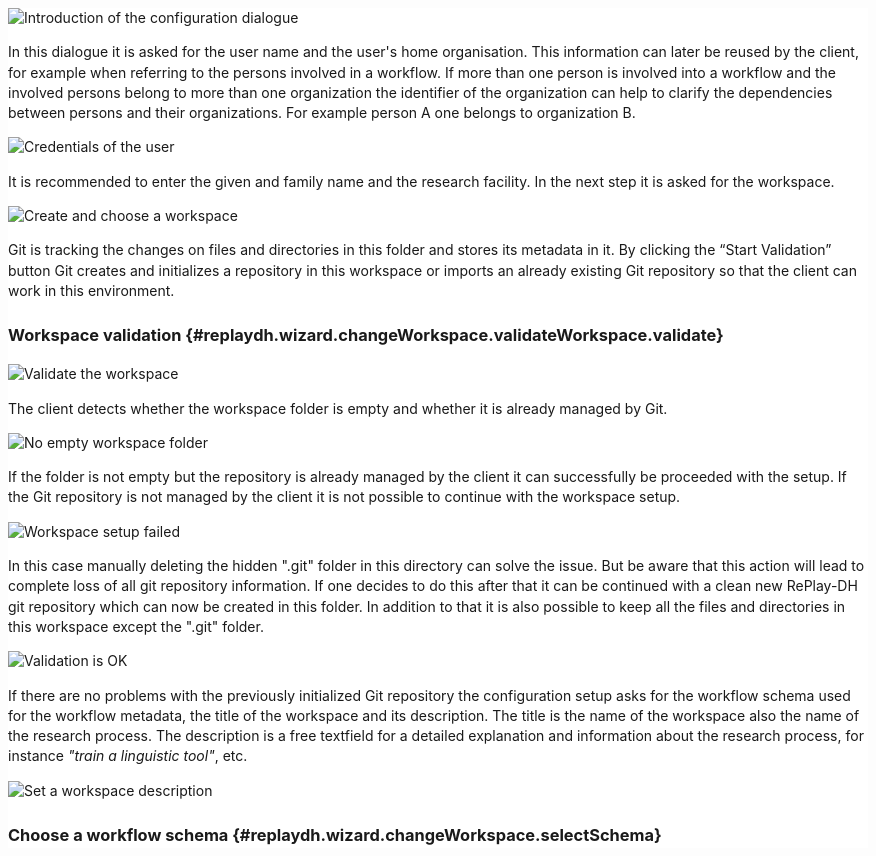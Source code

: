 ![Introduction of the configuration dialogue](Introduction.png)

In this dialogue it is asked for the user name and the user's home organisation. This information can later be reused by the client, for example when referring to the persons involved in a workflow. If more than one person is involved into a workflow and the involved persons belong to more than one organization the identifier of the organization can help to clarify the dependencies between persons and their organizations. For example person A one belongs to organization B.

![Credentials of the user](Identity.png)

It is recommended to enter the given and family name and the research facility. In the next step it is asked for the workspace.

![Create and choose a workspace](Workspace.png)

Git is tracking the changes on files and directories in this folder and stores its metadata in it. By clicking the “Start Validation” button Git creates and initializes a repository in this workspace or imports an already existing Git repository so that the client can work in this environment.

### Workspace validation {#replaydh.wizard.changeWorkspace.validateWorkspace.validate}

![Validate the workspace](Validation.png) 

The client detects whether the workspace folder is empty and whether it is already managed by Git.

![No empty workspace folder](Folder_not_empty.png)

If the folder is not empty but the repository is already managed by the client it can successfully be proceeded with the setup. If the Git repository is not managed by the client it is not possible to continue with the workspace setup.

![Workspace setup failed](No_Replay_Git_repo.png)

In this case manually deleting the hidden ".git" folder in this directory can solve the issue. But be aware that this action will lead to complete loss of all git repository information. If one decides to do this after that it can be continued with a clean new RePlay-DH git repository which can now be created in this folder. In addition to that it is also possible to keep all the files and directories in this workspace except the ".git" folder.

![Validation is OK](ValidationOK.png)

If there are no problems with the previously initialized Git repository the configuration setup asks for the workflow schema used for the workflow metadata, the title of the workspace and its description. The title is the name of the workspace also the name of the research process. The description is a free textfield for a detailed explanation and information about the research process, for instance *"train a linguistic tool"*, etc.

![Set a workspace description](Workspace_Description.png)

### Choose a workflow schema {#replaydh.wizard.changeWorkspace.selectSchema}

****

*WHAT IS NEEDED*
Return each line of the preceding material in which "managed" can be found.

*SOLUTION BELOW*
The client detects whether the workspace folder is empty and whether it is already managed by Git.
If the folder is not empty but the repository is already managed by the client it can successfully be proceeded with the setup. If the Git repository is not managed by the client it is not possible to continue with the workspace setup.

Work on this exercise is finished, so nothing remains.